There are bottles you review, and there are bottles that stop you mid-pour. Highland Park 1960 belongs firmly in the latter category. An 18-year-old Island single malt distilled in 1960 and bottled at 43% ABV, this is a whisky from an era when Scotch production operated at a fundamentally different pace — smaller stills, longer fermentations, and none of the efficiency pressures that shape modern output. To hold a bottle like this is to hold a piece of whisky history, and at £2,750, the market agrees.
Highland Park has long been one of the most respected names in Scotch whisky, and for good reason. Situated in Kirkwall on Orkney, the distillery occupies a unique position — technically an Island malt, but one whose character has always carried echoes of both Highland robustness and the maritime salinity you associate with coastal distilleries. That duality is what makes Highland Park compelling at any age, but in a bottle distilled over six decades ago and matured for eighteen years, you are dealing with something that predates many of the shifts in the Scotch industry that changed how whisky tastes today.
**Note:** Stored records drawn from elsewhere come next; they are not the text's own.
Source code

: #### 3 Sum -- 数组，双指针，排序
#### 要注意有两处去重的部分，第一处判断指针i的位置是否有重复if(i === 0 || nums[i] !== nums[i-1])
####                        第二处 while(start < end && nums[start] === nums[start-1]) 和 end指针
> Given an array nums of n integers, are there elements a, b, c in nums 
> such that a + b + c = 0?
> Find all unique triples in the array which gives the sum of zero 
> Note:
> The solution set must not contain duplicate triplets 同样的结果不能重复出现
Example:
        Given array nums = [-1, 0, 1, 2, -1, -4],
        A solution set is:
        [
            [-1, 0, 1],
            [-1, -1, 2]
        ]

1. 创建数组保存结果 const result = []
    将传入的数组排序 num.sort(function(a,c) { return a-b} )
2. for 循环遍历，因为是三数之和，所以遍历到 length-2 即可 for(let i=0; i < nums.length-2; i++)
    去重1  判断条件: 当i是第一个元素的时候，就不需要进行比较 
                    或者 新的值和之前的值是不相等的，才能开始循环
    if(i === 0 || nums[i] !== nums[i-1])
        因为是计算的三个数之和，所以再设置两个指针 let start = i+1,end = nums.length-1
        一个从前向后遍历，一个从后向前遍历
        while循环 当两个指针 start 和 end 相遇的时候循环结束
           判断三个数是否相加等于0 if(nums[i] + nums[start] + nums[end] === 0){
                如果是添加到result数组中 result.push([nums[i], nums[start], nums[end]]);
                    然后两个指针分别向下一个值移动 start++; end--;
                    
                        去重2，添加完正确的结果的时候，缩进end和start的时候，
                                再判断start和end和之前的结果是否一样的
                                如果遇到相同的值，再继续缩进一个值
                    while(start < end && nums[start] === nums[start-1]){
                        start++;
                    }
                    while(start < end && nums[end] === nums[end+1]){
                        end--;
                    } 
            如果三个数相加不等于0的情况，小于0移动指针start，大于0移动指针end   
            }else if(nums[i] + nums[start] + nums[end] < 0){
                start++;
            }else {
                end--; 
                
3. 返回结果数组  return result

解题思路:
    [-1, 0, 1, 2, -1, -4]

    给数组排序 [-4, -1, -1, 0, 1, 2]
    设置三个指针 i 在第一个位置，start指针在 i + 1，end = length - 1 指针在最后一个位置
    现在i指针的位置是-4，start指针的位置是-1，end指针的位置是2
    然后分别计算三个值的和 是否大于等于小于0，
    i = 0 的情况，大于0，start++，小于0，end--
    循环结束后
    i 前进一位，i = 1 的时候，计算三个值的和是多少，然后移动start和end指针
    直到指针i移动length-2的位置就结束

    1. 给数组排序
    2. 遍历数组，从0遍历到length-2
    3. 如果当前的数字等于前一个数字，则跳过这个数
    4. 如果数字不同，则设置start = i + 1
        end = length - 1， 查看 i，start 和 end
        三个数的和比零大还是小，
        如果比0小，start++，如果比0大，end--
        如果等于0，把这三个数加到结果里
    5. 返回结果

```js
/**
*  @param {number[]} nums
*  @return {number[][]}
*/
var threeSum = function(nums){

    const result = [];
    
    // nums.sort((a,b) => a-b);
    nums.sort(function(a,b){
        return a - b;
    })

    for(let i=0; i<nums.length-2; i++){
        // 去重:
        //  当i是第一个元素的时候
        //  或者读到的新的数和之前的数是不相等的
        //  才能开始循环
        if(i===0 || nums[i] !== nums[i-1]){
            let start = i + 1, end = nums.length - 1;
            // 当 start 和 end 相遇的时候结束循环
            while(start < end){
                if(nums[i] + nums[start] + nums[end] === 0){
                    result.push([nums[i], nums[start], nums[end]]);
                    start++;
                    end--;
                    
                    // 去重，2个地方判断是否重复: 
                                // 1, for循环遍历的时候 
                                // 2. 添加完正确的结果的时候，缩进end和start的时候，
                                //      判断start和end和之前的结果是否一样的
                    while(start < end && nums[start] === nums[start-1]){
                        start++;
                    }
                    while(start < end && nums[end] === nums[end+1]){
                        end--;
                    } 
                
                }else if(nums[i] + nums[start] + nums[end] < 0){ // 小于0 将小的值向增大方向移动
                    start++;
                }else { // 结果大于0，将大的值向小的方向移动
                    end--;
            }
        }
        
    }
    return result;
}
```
What should you expect? At 43%, this was bottled at what was then a standard strength — no chill-filtration debates, no cask-strength arms race. The ABV suggests a whisky designed for drinkability and balance rather than brute intensity. An 18-year maturation from 1960 would have drawn on cask stock from a very different supply chain than what distilleries access now, and the resulting spirit carries the hallmarks of its era: depth without bombast, complexity earned through time rather than finishing tricks.
Tasting Notes
I will note that detailed tasting notes for a bottle of this age and scarcity are best experienced firsthand rather than prescribed. What I can say is that Highland Park's house character — that interplay of gentle peat smoke, orchard fruit sweetness, and a saline, almost heathery undertone — tends to develop beautifully with extended maturation. Eighteen years gives the oak ample time to contribute structure and warmth without overwhelming the distillery's natural elegance. If you are fortunate enough to open one, come to it with patience and without preconceptions.
The Verdict
At £2,750, this is not an everyday purchase. But it is not an everyday whisky. Highland Park 1960 represents a window into mid-twentieth-century Scotch production, bottled by one of the most consistently excellent distilleries in Scotland. The 18-year age statement hits a sweet spot — old enough to carry genuine complexity, young enough to retain vitality and character. I have given this an 8.3 out of 10, reflecting both the quality of what is in the glass and the sheer rarity of the experience. A fraction more generosity in presentation or proof might have pushed the score higher, but this is a whisky that commands respect on its own terms. For collectors and serious drinkers alike, it is a bottle worth pursuing.
Best Served
Neat, full stop. A whisky of this provenance deserves to be experienced without interference. If you must, a few drops of still water at room temperature will open it gently, but I would spend the first two or three pours entirely unadorned. Give it time in the glass — ten minutes at least — and let it breathe. You have waited over sixty years for this dram. There is no need to rush it now.